▶ _Items from a data source_:

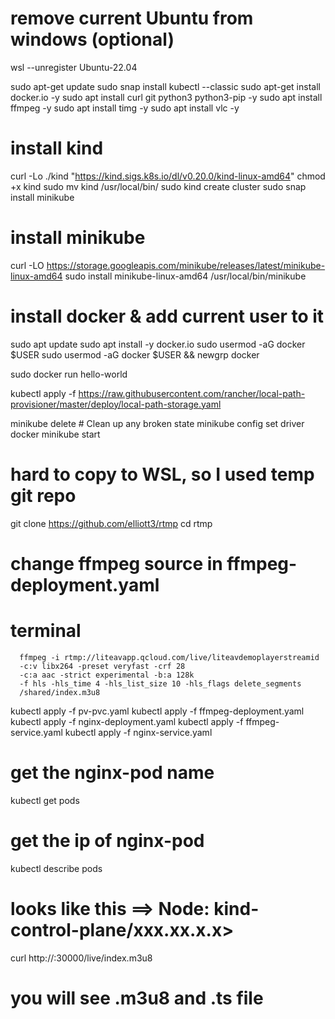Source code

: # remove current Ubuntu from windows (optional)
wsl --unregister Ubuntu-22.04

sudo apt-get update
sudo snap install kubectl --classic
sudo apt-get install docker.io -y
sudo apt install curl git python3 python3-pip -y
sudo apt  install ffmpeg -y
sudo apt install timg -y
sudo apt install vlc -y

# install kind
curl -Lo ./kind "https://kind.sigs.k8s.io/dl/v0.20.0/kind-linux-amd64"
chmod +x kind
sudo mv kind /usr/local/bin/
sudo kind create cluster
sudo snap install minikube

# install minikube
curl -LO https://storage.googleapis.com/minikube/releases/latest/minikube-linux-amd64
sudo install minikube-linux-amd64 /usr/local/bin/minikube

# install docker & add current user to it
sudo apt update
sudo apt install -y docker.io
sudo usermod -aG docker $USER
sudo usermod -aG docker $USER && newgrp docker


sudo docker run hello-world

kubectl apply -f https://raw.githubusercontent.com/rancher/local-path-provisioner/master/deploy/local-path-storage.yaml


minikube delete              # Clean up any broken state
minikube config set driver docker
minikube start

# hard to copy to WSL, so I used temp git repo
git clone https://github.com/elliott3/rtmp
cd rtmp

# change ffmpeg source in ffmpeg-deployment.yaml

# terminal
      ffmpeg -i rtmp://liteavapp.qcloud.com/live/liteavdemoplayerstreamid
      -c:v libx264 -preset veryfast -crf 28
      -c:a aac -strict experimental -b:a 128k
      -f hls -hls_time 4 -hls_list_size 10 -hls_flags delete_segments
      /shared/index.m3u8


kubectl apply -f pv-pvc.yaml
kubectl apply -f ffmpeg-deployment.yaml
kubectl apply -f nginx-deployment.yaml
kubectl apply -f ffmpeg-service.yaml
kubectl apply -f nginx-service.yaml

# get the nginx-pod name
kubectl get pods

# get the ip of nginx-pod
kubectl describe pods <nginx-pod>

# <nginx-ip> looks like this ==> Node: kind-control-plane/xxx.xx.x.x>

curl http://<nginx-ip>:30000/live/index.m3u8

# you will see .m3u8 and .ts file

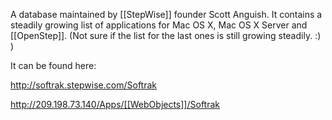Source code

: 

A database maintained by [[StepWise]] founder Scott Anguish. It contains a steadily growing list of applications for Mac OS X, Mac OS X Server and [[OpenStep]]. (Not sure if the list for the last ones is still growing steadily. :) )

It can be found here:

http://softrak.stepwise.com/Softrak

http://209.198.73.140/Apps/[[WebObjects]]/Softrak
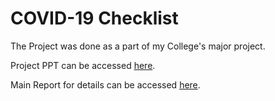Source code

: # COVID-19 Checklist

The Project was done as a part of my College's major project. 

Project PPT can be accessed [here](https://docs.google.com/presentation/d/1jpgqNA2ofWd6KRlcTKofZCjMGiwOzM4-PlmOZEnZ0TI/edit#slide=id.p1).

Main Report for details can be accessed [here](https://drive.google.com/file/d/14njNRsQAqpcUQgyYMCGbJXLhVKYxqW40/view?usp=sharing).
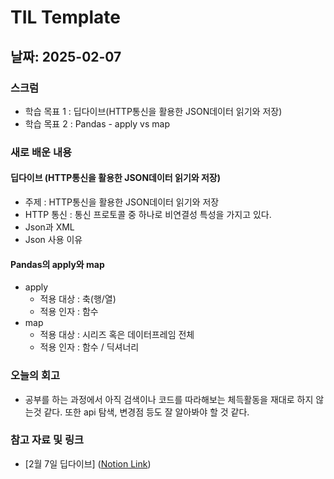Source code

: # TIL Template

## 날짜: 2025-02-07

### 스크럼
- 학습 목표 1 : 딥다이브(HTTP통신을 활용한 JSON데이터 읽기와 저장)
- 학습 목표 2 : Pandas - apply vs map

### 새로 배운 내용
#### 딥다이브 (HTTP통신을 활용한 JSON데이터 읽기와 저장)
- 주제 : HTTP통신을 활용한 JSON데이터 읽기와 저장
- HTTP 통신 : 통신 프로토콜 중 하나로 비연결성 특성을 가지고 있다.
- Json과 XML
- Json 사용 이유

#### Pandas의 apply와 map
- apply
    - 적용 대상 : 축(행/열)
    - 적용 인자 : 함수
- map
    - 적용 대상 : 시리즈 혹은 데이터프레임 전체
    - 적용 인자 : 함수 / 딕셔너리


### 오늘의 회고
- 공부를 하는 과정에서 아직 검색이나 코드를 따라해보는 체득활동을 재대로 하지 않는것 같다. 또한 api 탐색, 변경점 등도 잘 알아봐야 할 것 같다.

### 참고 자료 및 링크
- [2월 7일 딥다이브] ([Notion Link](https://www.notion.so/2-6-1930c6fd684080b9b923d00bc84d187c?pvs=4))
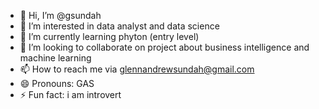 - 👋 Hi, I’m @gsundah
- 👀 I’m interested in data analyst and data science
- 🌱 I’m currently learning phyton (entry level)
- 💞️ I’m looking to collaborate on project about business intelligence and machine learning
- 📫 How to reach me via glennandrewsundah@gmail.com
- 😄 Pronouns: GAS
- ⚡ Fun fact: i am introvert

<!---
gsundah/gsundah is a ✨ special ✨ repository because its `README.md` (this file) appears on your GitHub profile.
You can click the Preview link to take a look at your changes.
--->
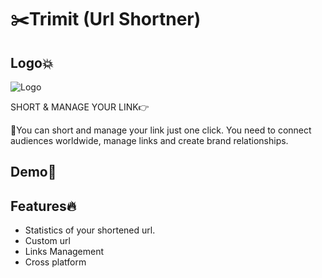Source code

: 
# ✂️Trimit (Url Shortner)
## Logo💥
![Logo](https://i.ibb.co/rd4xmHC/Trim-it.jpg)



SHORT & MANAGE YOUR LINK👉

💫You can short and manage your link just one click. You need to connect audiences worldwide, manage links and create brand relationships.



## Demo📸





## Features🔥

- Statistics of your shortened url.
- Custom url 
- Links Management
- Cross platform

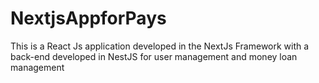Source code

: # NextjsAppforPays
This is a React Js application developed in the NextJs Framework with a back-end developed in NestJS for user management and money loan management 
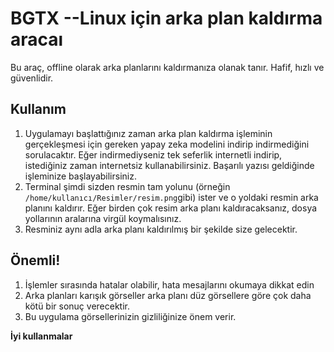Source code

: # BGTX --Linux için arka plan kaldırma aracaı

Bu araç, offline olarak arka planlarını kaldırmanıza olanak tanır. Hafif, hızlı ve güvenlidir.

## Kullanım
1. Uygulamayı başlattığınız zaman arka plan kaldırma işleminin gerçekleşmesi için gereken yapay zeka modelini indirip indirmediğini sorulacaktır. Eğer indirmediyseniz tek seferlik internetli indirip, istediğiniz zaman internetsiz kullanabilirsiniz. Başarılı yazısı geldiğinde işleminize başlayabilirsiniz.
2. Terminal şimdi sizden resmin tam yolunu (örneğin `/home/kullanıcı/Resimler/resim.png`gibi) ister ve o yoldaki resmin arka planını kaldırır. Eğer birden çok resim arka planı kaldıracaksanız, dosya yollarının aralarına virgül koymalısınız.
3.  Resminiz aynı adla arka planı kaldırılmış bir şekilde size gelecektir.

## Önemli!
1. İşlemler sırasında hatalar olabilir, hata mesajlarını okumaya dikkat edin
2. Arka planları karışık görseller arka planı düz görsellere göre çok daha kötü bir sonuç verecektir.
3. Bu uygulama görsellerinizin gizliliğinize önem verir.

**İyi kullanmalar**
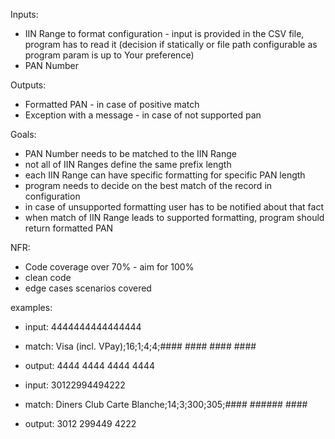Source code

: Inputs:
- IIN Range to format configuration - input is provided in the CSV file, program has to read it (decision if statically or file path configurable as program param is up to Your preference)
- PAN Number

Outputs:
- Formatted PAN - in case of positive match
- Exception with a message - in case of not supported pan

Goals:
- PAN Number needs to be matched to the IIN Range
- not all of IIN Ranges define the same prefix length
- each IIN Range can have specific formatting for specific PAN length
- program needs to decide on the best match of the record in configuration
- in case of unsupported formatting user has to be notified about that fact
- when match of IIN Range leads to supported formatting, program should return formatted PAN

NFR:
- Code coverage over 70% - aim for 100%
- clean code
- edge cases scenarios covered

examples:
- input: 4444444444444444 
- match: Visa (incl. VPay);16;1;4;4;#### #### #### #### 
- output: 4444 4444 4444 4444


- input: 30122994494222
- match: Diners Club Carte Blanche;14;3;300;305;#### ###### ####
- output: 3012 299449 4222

▶ _Exercise_:
Begin at the line that has "chmod +x kind" in the entries above; stop after the line that has "kubectl apply -f nginx-deployment.yaml". Transcribe exactly those lines and no others.

▶ _Result_:
chmod +x kind
sudo mv kind /usr/local/bin/
sudo kind create cluster
sudo snap install minikube

# install minikube
curl -LO https://storage.googleapis.com/minikube/releases/latest/minikube-linux-amd64
sudo install minikube-linux-amd64 /usr/local/bin/minikube

# install docker & add current user to it
sudo apt update
sudo apt install -y docker.io
sudo usermod -aG docker $USER
sudo usermod -aG docker $USER && newgrp docker


sudo docker run hello-world

kubectl apply -f https://raw.githubusercontent.com/rancher/local-path-provisioner/master/deploy/local-path-storage.yaml


minikube delete              # Clean up any broken state
minikube config set driver docker
minikube start

# hard to copy to WSL, so I used temp git repo
git clone https://github.com/elliott3/rtmp
cd rtmp

# change ffmpeg source in ffmpeg-deployment.yaml

# terminal
      ffmpeg -i rtmp://liteavapp.qcloud.com/live/liteavdemoplayerstreamid
      -c:v libx264 -preset veryfast -crf 28
      -c:a aac -strict experimental -b:a 128k
      -f hls -hls_time 4 -hls_list_size 10 -hls_flags delete_segments
      /shared/index.m3u8


kubectl apply -f pv-pvc.yaml
kubectl apply -f ffmpeg-deployment.yaml
kubectl apply -f nginx-deployment.yaml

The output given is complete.